Michael Elmgreen and Ingar Dragset at Emmanuel Perrotin - Paris

Art in America,  May, 2003  by Ellen McBreen

You entered the semipublic space of the gallery as if trespassing. A group of handsome young men were busy with something normally done in private: they were writing in their diaries. Sitting at five uniformly white desks, the surfaces covered with old coffee cups, ashtrays filled to the brim and the afternoon's edition of Le Monde, the men were pouring their most intimate thoughts onto paper.

At this recent live installation of Paris Diaries (2003), the Berlin-based artist team of Michael Elmgreen and Ingar Dragset were nowhere to be seen. Weeks before the show, they had posted an ad for 20-something nonwriter, nonartist males. Men only, the gallery explained, because women are more likely to keep diaries. Elmgreen and Dragset interviewed their candidates and then selected five diary-keepers/ performers. The gallery handled the rest of the logistics.

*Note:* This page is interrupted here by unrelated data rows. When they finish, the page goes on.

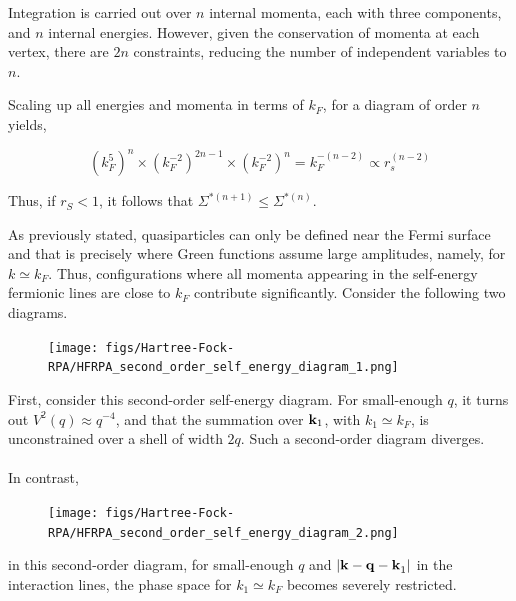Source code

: Integration is carried out over $n$ internal momenta, each with three components, and $n$ internal energies. However, given the conservation of momenta at each vertex, there are $2n$ constraints, reducing the number of independent variables to $n$. 

Scaling up all energies and momenta in terms of $k_F$, for a diagram of order $n$ yields,

\begin{equation}
    (k_F^5)^n \times (k_F^{-2})^{2n-1} \times (k_F^{-2})^{n} = k_F^{-(n-2)} \propto r_s^{(n-2)}
\end{equation}

Thus, if $r_S < 1$, it follows that $\Sigma^{*(n+1)} \leq \Sigma^{*(n)}$.

As previously stated, quasiparticles can only be defined near the Fermi surface and that is precisely where Green functions assume large amplitudes, namely, for $k \simeq k_F$. Thus, configurations where all momenta appearing in the self-energy fermionic lines are close to $k_F$ contribute significantly. Consider the following two diagrams. \\
  
\begin{figure}
\texttt{[image: figs/Hartree-Fock-RPA/HFRPA\_second\_order\_self\_energy\_diagram\_1.png]}
\end{figure} 

First, consider this second-order self-energy diagram. For small-enough $q$, it turns out $V^2(q) \approx {q^{-4}}$, and that the summation over ${\bf k}_1$, with $k_1 \simeq k_F$, is unconstrained over a shell of width $2q$. Such a second-order diagram diverges. \\

\blanky \\

In contrast,

\begin{figure}
\texttt{[image: figs/Hartree-Fock-RPA/HFRPA\_second\_order\_self\_energy\_diagram\_2.png]}
\end{figure} 

in this second-order diagram, for small-enough $q$ and $|{\bf k - q - k}_1|$ in the interaction lines, the phase space for $k_1 \simeq k_F$ becomes severely restricted. \\

\blanky \\

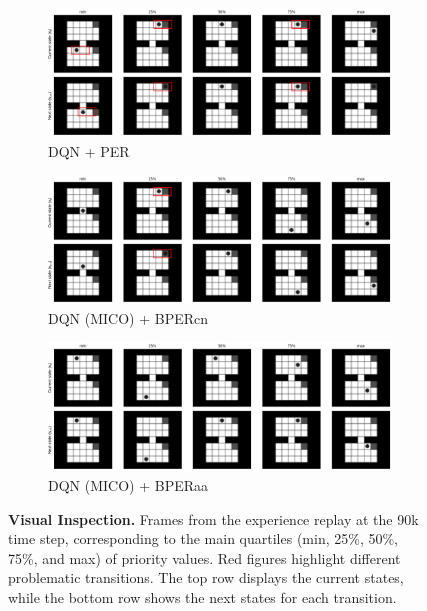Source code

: \begin{figure}[p]
    \centering
    \begin{subfigure}{1.\textwidth}
    \includegraphics[width=\linewidth]{Results/grid_world/quartiles_images_per.png}
        \caption{DQN + PER}
        \label{fig:quartiles_per}
    \end{subfigure}
    \begin{subfigure}{1.\textwidth}
        \includegraphics[width=\linewidth]{Results/grid_world/quartiles_images_dqn_mico_bpercn.png}
        \caption{DQN (MICO) + BPERcn}
        \label{fig:quartiles_bpercn}
    \end{subfigure}
    \begin{subfigure}{1.\textwidth}
        \includegraphics[width=\linewidth]{Results/grid_world/quartiles_images_dqn_mico_bperaa.png}
        \caption{DQN (MICO) + BPERaa}
        \label{fig:quartiles_bperaa}
    \end{subfigure}
    \caption[Visual Inspection]{\textbf{Visual Inspection.} Frames from the experience replay at the 90k time step, corresponding to the main quartiles (min, 25\%, 50\%, 75\%, and max) of priority values. Red figures highlight different problematic transitions. The top row displays the current states, while the bottom row shows the next states for each transition.}
    \label{fig:quartiles_all_methods}
\end{figure}

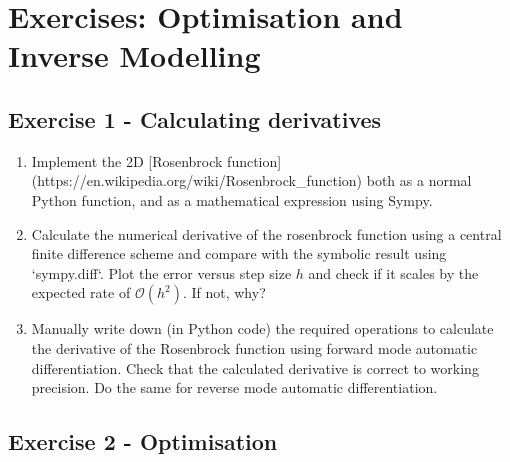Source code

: \documentclass[a4paper]{article}
\begin{document}
\section*{Exercises: Optimisation and Inverse Modelling}

\vspace{0,75cm}


\subsection*{Exercise 1 - Calculating derivatives}

\begin{enumerate}[label=\Alph*]
\item Implement the 2D [Rosenbrock
function](https://en.wikipedia.org/wiki/Rosenbrock_function) both as a normal Python
function, and as a mathematical expression using Sympy.

\item Calculate the numerical derivative of the rosenbrock function using a central
  finite difference scheme and compare with the symbolic result using `sympy.diff`. Plot
    the error versus step size $h$ and check if it scales by the expected rate of
    $\mathcal{O}(h^2)$. If not, why?

\item Manually write down (in Python code) the required operations to calculate the
    derivative of the Rosenbrock function using forward mode automatic differentiation.
    Check that the calculated derivative is correct to working precision. Do the same
    for reverse mode automatic differentiation. 
\end{enumerate}

\subsection*{Exercise 2 - Optimisation}
\end{document}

Since 1995, this Nordic duo (Elmgreen is Danish, Dragset Norwegian) have collaborated on "Powerless Structures," an ongoing series investigating the perceived neutrality of the white-cube exhibition space and short-circuiting expectations of this traditionally masculine, heterosexual arena. In 1998, they famously installed a minimalistic satellite gallery, complete with glow holes, in a gay cruising park near the Danish city of Arhus. Paris Diaries was a less provocative proposal about the gendering of space which returned the pair to the live performance origins of their work. Their very first show in Stockholm featured them knitting together; more recently, they hired two unemployed painters in Leipzig to apply white latex to gallery walls continuously over a period of seven weeks.

As did these earlier performances, Paris Diaries reintroduced labor--and a heightened sense of its monotonous duration--into a sealed space from which it is normally banished. Even creative labor, especially when it involves this kind of personal-reflection-on-demand, is not always the transcendental affair it is cracked up to be. For the performer, it can be downright tedious. During one gallerygoer's visit near the end of the six-week show, two of the diarists had stopped writing and were kicking around a ball made from packing tape.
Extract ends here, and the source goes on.